263 Moving the Needle: Using Epidemiologic Methods, Technical Assistance, and Locally-Tailored Prevention Strategies to Achieve Sustainable State-Wide Reductions in Substance Use and Adverse Consequences

Schedule:
Thursday, May 30, 2013
Seacliff A (Hyatt Regency San Francisco)
* noted as presenting author
Stephen Buka, ScD, Professor and Chair, Brown University, Providence, RI
This paper highlights strategies that have been successfully adopted and replicated in Rhode Island to effectively reduce statewide levels of substance use and adverse consequences.  The approach is firmly data-driven, including: 1) epidemiologic analyses to identify state-level prevention priorities; 2) use of municipal-level data to identify priority regions within the state to target for local programming efforts; 3) production and dissemination of statistical profiles of demographics, risks, assets and resources at the municipal level; 4) technical assistance to aid local prevention task forces in translating municipal profiles into a logic model; 5) selection and implementation of locally-driven evidence-based prevention strategies; and 6) evaluation of change at the local and state level.  This model was refined between 2005-2010 as part of the SAMSHA Strategic Prevention Framework State Incentive Grant Program. 

 Our work had the ambitious goal of reducing state levels of DSM-IV diagnosed rates of alcohol and drug abuse/dependence where RI routinely exceeded national and regional levels.  We sought to implement prevention efforts in 1/3 of the 39 cities and towns in RI with the highest levels of need, but were constrained by the absence of sub-state data.  We developed a novel proxy index at the municipal-level, using data that are available, relevant, of high quality and strongly associated with current levels of DSM-IV substance abuse / dependence.  The ten item index included four variables reflecting youth substance use levels (e.g, high school student drinking and marijuana use) and two measures of temporal trends in youth consumption of these substances over the past five years.  In addition, we incorporated demographic variables that have been consistently shown to predict higher levels of adverse substance-related consequences.  These included poverty level, population density, proportion of residents who are male and aged 15-34, and race/ethnic composition. Each municipality was then ranked from highest (1) to lowest (39) and assigned a mean ranking for likelihood of: a) alcohol disorders; and b) drug disorders.[1]

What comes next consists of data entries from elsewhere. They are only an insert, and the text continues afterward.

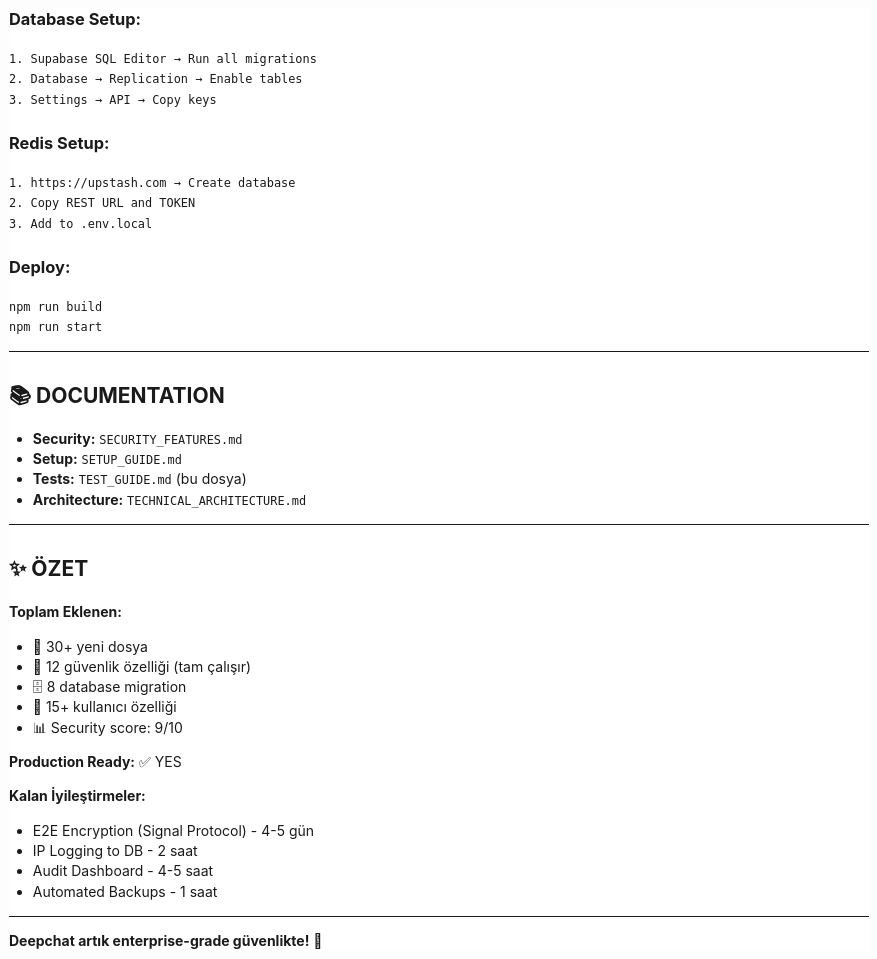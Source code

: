 ### Database Setup:
```bash
1. Supabase SQL Editor → Run all migrations
2. Database → Replication → Enable tables
3. Settings → API → Copy keys
```

### Redis Setup:
```bash
1. https://upstash.com → Create database
2. Copy REST URL and TOKEN
3. Add to .env.local
```

### Deploy:
```bash
npm run build
npm run start
```

---

## 📚 DOCUMENTATION

- **Security:** `SECURITY_FEATURES.md`
- **Setup:** `SETUP_GUIDE.md`
- **Tests:** `TEST_GUIDE.md` (bu dosya)
- **Architecture:** `TECHNICAL_ARCHITECTURE.md`

---

## ✨ ÖZET

**Toplam Eklenen:**
- 📁 30+ yeni dosya
- 🔐 12 güvenlik özelliği (tam çalışır)
- 🗄️ 8 database migration
- 🎨 15+ kullanıcı özelliği
- 📊 Security score: 9/10

**Production Ready:** ✅ YES

**Kalan İyileştirmeler:**
- E2E Encryption (Signal Protocol) - 4-5 gün
- IP Logging to DB - 2 saat
- Audit Dashboard - 4-5 saat
- Automated Backups - 1 saat

---

**Deepchat artık enterprise-grade güvenlikte!** 🚀






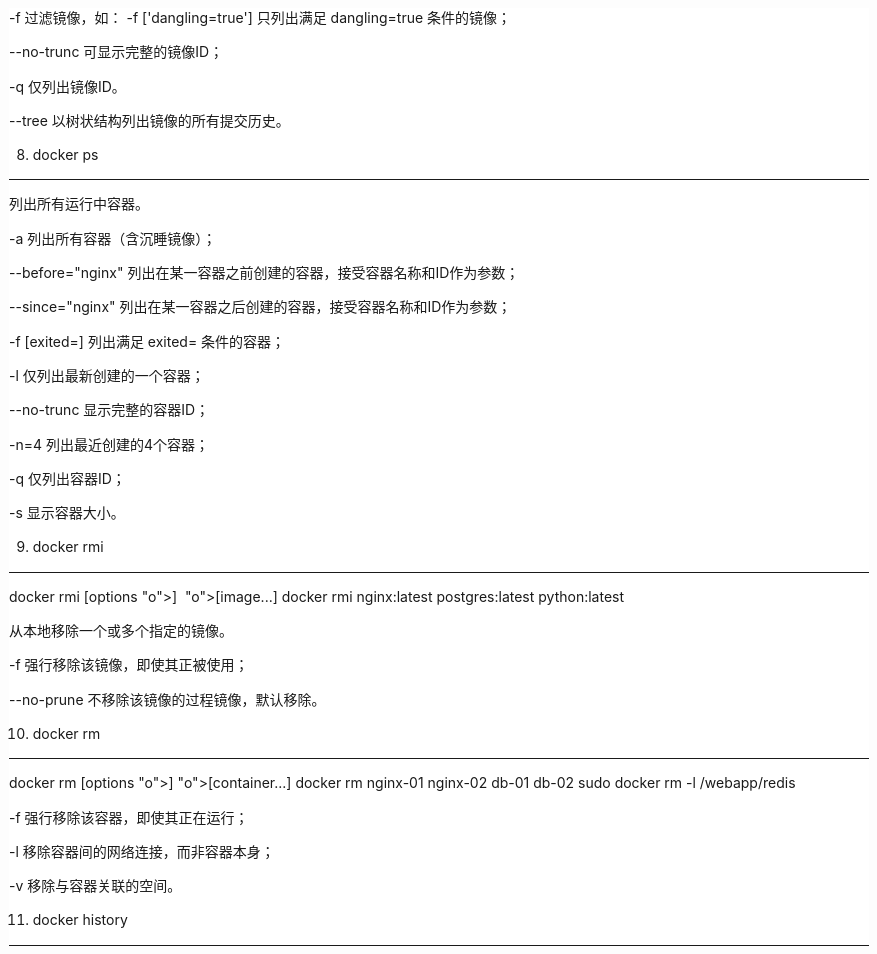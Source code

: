 -f 过滤镜像，如： -f ['dangling=true'] 只列出满足
dangling=true 条件的镜像；

--no-trunc 可显示完整的镜像ID；

-q 仅列出镜像ID。

--tree 以树状结构列出镜像的所有提交历史。


8. docker ps
-------------------

列出所有运行中容器。

-a 列出所有容器（含沉睡镜像）；

--before="nginx" 列出在某一容器之前创建的容器，接受容器名称和ID作为参数；

--since="nginx" 列出在某一容器之后创建的容器，接受容器名称和ID作为参数；

-f [exited=<int>] 列出满足
exited=<int> 条件的容器；

-l 仅列出最新创建的一个容器；

--no-trunc 显示完整的容器ID；

-n=4 列出最近创建的4个容器；

-q 仅列出容器ID；

-s 显示容器大小。


9. docker rmi
-------------------------

docker rmi [options "o">] <image>  "o">[image...]
docker rmi nginx:latest postgres:latest python:latest

从本地移除一个或多个指定的镜像。

-f 强行移除该镜像，即使其正被使用；

--no-prune 不移除该镜像的过程镜像，默认移除。


10. docker rm
--------------------------

docker rm [options "o">] <container>  "o">[container...]
docker rm nginx-01 nginx-02 db-01 db-02
sudo docker rm -l /webapp/redis


-f 强行移除该容器，即使其正在运行；

-l 移除容器间的网络连接，而非容器本身；

-v 移除与容器关联的空间。


11. docker history
-------------------------
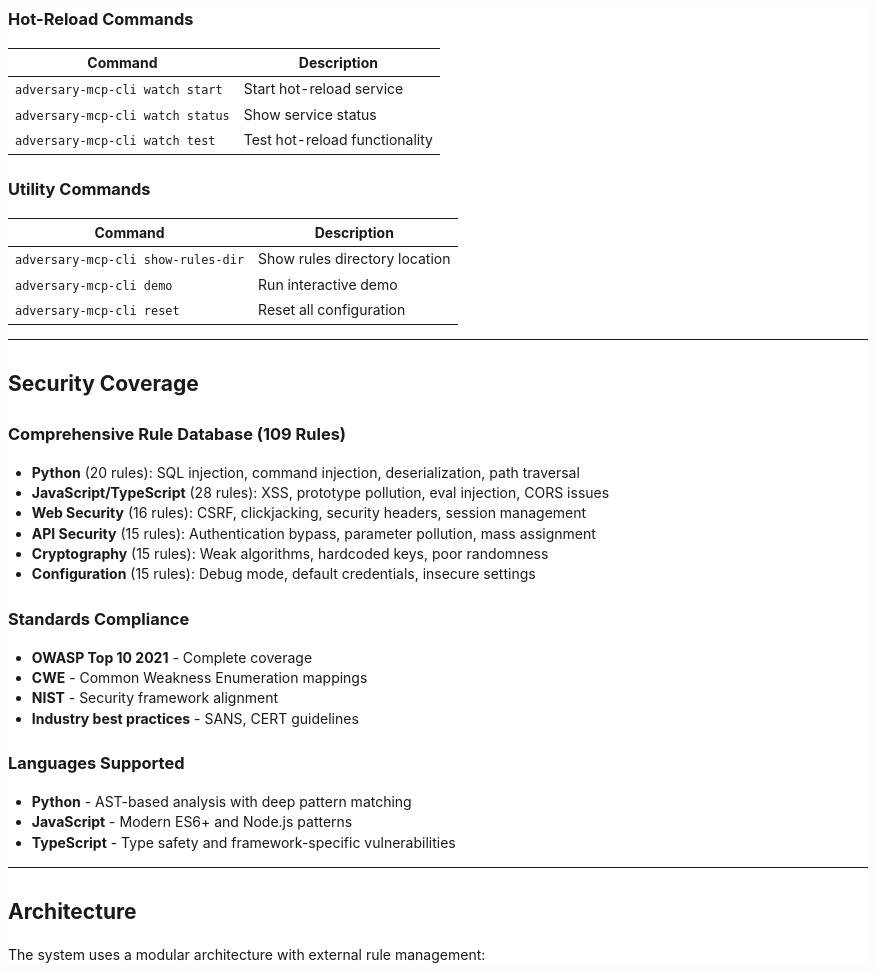 ### Hot-Reload Commands

| Command | Description |
|---------|-------------|
| `adversary-mcp-cli watch start` | Start hot-reload service |
| `adversary-mcp-cli watch status` | Show service status |
| `adversary-mcp-cli watch test` | Test hot-reload functionality |

### Utility Commands

| Command | Description |
|---------|-------------|
| `adversary-mcp-cli show-rules-dir` | Show rules directory location |
| `adversary-mcp-cli demo` | Run interactive demo |
| `adversary-mcp-cli reset` | Reset all configuration |

---

## Security Coverage

### Comprehensive Rule Database (109 Rules)

- **Python** (20 rules): SQL injection, command injection, deserialization, path traversal
- **JavaScript/TypeScript** (28 rules): XSS, prototype pollution, eval injection, CORS issues  
- **Web Security** (16 rules): CSRF, clickjacking, security headers, session management
- **API Security** (15 rules): Authentication bypass, parameter pollution, mass assignment
- **Cryptography** (15 rules): Weak algorithms, hardcoded keys, poor randomness
- **Configuration** (15 rules): Debug mode, default credentials, insecure settings

### Standards Compliance

- **OWASP Top 10 2021** - Complete coverage
- **CWE** - Common Weakness Enumeration mappings
- **NIST** - Security framework alignment
- **Industry best practices** - SANS, CERT guidelines

### Languages Supported

- **Python** - AST-based analysis with deep pattern matching
- **JavaScript** - Modern ES6+ and Node.js patterns  
- **TypeScript** - Type safety and framework-specific vulnerabilities

---

## Architecture

The system uses a modular architecture with external rule management:
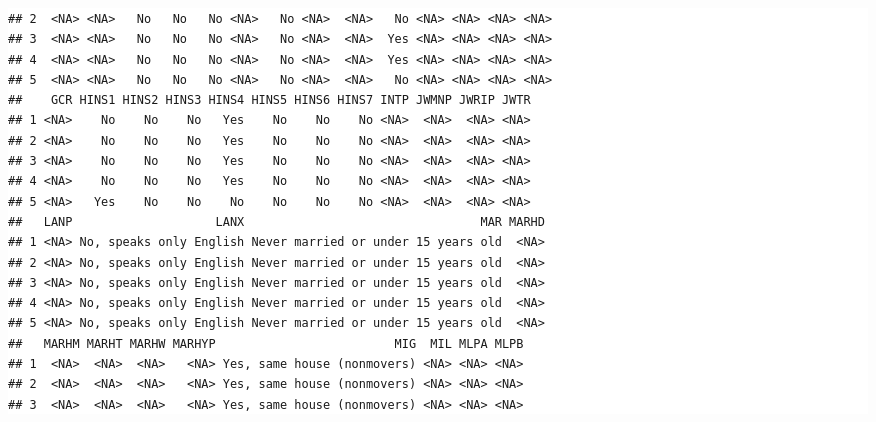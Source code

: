     ## 2  <NA> <NA>   No   No   No <NA>   No <NA>  <NA>   No <NA> <NA> <NA> <NA>
    ## 3  <NA> <NA>   No   No   No <NA>   No <NA>  <NA>  Yes <NA> <NA> <NA> <NA>
    ## 4  <NA> <NA>   No   No   No <NA>   No <NA>  <NA>  Yes <NA> <NA> <NA> <NA>
    ## 5  <NA> <NA>   No   No   No <NA>   No <NA>  <NA>   No <NA> <NA> <NA> <NA>
    ##    GCR HINS1 HINS2 HINS3 HINS4 HINS5 HINS6 HINS7 INTP JWMNP JWRIP JWTR
    ## 1 <NA>    No    No    No   Yes    No    No    No <NA>  <NA>  <NA> <NA>
    ## 2 <NA>    No    No    No   Yes    No    No    No <NA>  <NA>  <NA> <NA>
    ## 3 <NA>    No    No    No   Yes    No    No    No <NA>  <NA>  <NA> <NA>
    ## 4 <NA>    No    No    No   Yes    No    No    No <NA>  <NA>  <NA> <NA>
    ## 5 <NA>   Yes    No    No    No    No    No    No <NA>  <NA>  <NA> <NA>
    ##   LANP                    LANX                                 MAR MARHD
    ## 1 <NA> No, speaks only English Never married or under 15 years old  <NA>
    ## 2 <NA> No, speaks only English Never married or under 15 years old  <NA>
    ## 3 <NA> No, speaks only English Never married or under 15 years old  <NA>
    ## 4 <NA> No, speaks only English Never married or under 15 years old  <NA>
    ## 5 <NA> No, speaks only English Never married or under 15 years old  <NA>
    ##   MARHM MARHT MARHW MARHYP                         MIG  MIL MLPA MLPB
    ## 1  <NA>  <NA>  <NA>   <NA> Yes, same house (nonmovers) <NA> <NA> <NA>
    ## 2  <NA>  <NA>  <NA>   <NA> Yes, same house (nonmovers) <NA> <NA> <NA>
    ## 3  <NA>  <NA>  <NA>   <NA> Yes, same house (nonmovers) <NA> <NA> <NA>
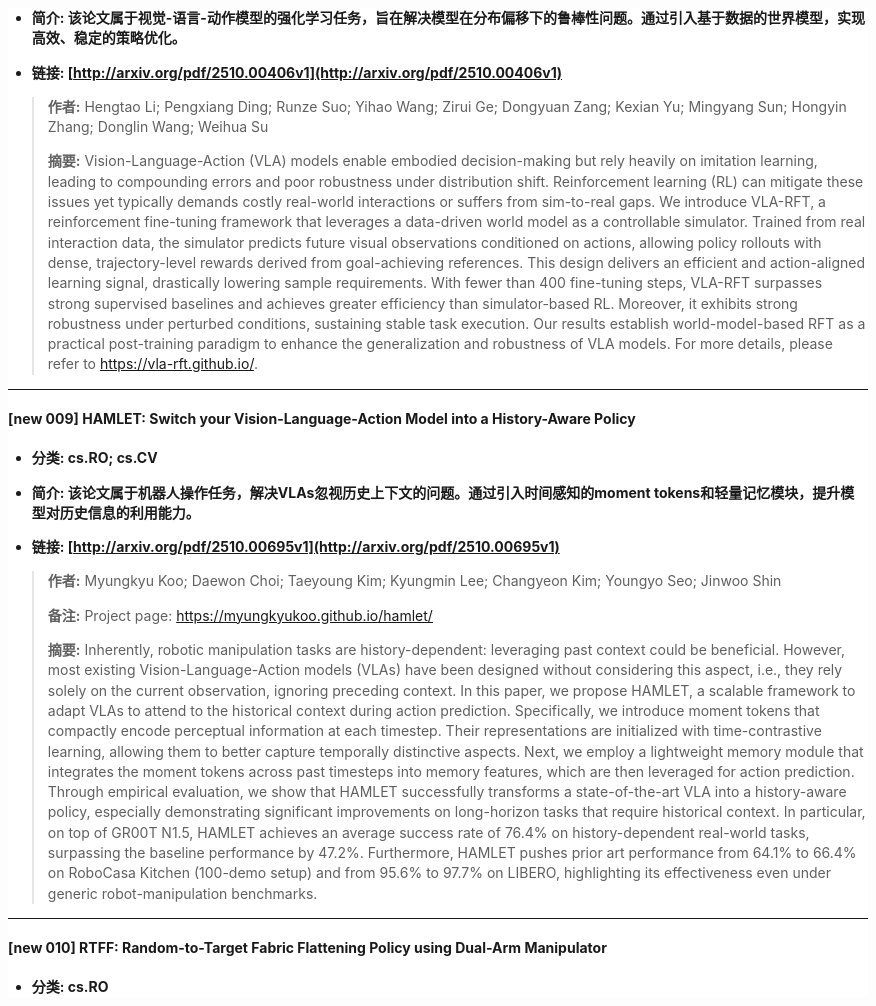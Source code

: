 - **简介: 该论文属于视觉-语言-动作模型的强化学习任务，旨在解决模型在分布偏移下的鲁棒性问题。通过引入基于数据的世界模型，实现高效、稳定的策略优化。**

- **链接: [http://arxiv.org/pdf/2510.00406v1](http://arxiv.org/pdf/2510.00406v1)**

> **作者:** Hengtao Li; Pengxiang Ding; Runze Suo; Yihao Wang; Zirui Ge; Dongyuan Zang; Kexian Yu; Mingyang Sun; Hongyin Zhang; Donglin Wang; Weihua Su
>
> **摘要:** Vision-Language-Action (VLA) models enable embodied decision-making but rely heavily on imitation learning, leading to compounding errors and poor robustness under distribution shift. Reinforcement learning (RL) can mitigate these issues yet typically demands costly real-world interactions or suffers from sim-to-real gaps. We introduce VLA-RFT, a reinforcement fine-tuning framework that leverages a data-driven world model as a controllable simulator. Trained from real interaction data, the simulator predicts future visual observations conditioned on actions, allowing policy rollouts with dense, trajectory-level rewards derived from goal-achieving references. This design delivers an efficient and action-aligned learning signal, drastically lowering sample requirements. With fewer than 400 fine-tuning steps, VLA-RFT surpasses strong supervised baselines and achieves greater efficiency than simulator-based RL. Moreover, it exhibits strong robustness under perturbed conditions, sustaining stable task execution. Our results establish world-model-based RFT as a practical post-training paradigm to enhance the generalization and robustness of VLA models. For more details, please refer to https://vla-rft.github.io/.
>
---
#### [new 009] HAMLET: Switch your Vision-Language-Action Model into a History-Aware Policy
- **分类: cs.RO; cs.CV**

- **简介: 该论文属于机器人操作任务，解决VLAs忽视历史上下文的问题。通过引入时间感知的moment tokens和轻量记忆模块，提升模型对历史信息的利用能力。**

- **链接: [http://arxiv.org/pdf/2510.00695v1](http://arxiv.org/pdf/2510.00695v1)**

> **作者:** Myungkyu Koo; Daewon Choi; Taeyoung Kim; Kyungmin Lee; Changyeon Kim; Youngyo Seo; Jinwoo Shin
>
> **备注:** Project page: https://myungkyukoo.github.io/hamlet/
>
> **摘要:** Inherently, robotic manipulation tasks are history-dependent: leveraging past context could be beneficial. However, most existing Vision-Language-Action models (VLAs) have been designed without considering this aspect, i.e., they rely solely on the current observation, ignoring preceding context. In this paper, we propose HAMLET, a scalable framework to adapt VLAs to attend to the historical context during action prediction. Specifically, we introduce moment tokens that compactly encode perceptual information at each timestep. Their representations are initialized with time-contrastive learning, allowing them to better capture temporally distinctive aspects. Next, we employ a lightweight memory module that integrates the moment tokens across past timesteps into memory features, which are then leveraged for action prediction. Through empirical evaluation, we show that HAMLET successfully transforms a state-of-the-art VLA into a history-aware policy, especially demonstrating significant improvements on long-horizon tasks that require historical context. In particular, on top of GR00T N1.5, HAMLET achieves an average success rate of 76.4% on history-dependent real-world tasks, surpassing the baseline performance by 47.2%. Furthermore, HAMLET pushes prior art performance from 64.1% to 66.4% on RoboCasa Kitchen (100-demo setup) and from 95.6% to 97.7% on LIBERO, highlighting its effectiveness even under generic robot-manipulation benchmarks.
>
---
#### [new 010] RTFF: Random-to-Target Fabric Flattening Policy using Dual-Arm Manipulator
- **分类: cs.RO**
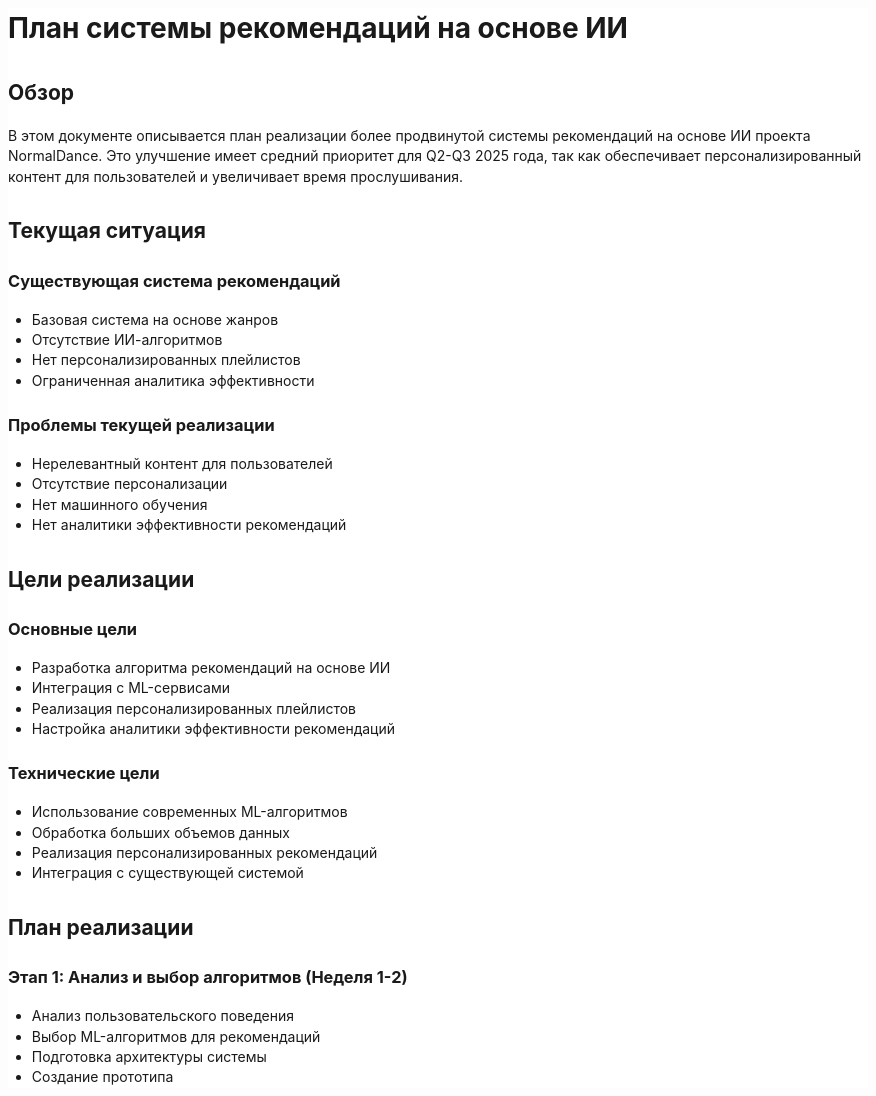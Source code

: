 # План системы рекомендаций на основе ИИ

## Обзор

В этом документе описывается план реализации более продвинутой системы рекомендаций на основе ИИ проекта NormalDance. Это улучшение имеет средний приоритет для Q2-Q3 2025 года, так как обеспечивает персонализированный контент для пользователей и увеличивает время прослушивания.

## Текущая ситуация

### Существующая система рекомендаций

- Базовая система на основе жанров
- Отсутствие ИИ-алгоритмов
- Нет персонализированных плейлистов
- Ограниченная аналитика эффективности

### Проблемы текущей реализации

- Нерелевантный контент для пользователей
- Отсутствие персонализации
- Нет машинного обучения
- Нет аналитики эффективности рекомендаций

## Цели реализации

### Основные цели

- Разработка алгоритма рекомендаций на основе ИИ
- Интеграция с ML-сервисами
- Реализация персонализированных плейлистов
- Настройка аналитики эффективности рекомендаций

### Технические цели

- Использование современных ML-алгоритмов
- Обработка больших объемов данных
- Реализация персонализированных рекомендаций
- Интеграция с существующей системой

## План реализации

### Этап 1: Анализ и выбор алгоритмов (Неделя 1-2)

- Анализ пользовательского поведения
- Выбор ML-алгоритмов для рекомендаций
- Подготовка архитектуры системы
- Создание прототипа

We provided detailed local data profiles for the 14 municipalities selected as having the highest estimated levels of substance abuse and dependence disorders, provided regular technical assistance, and worked with local prevention task forces to develop community-specific logic models and prevention strategies.  Following five years of process and outcome evaluations results indicate success at the local level which, in the aggregate, resulted in desired state-level declines in levels of consumption and consequences.  Details will be provided during this session.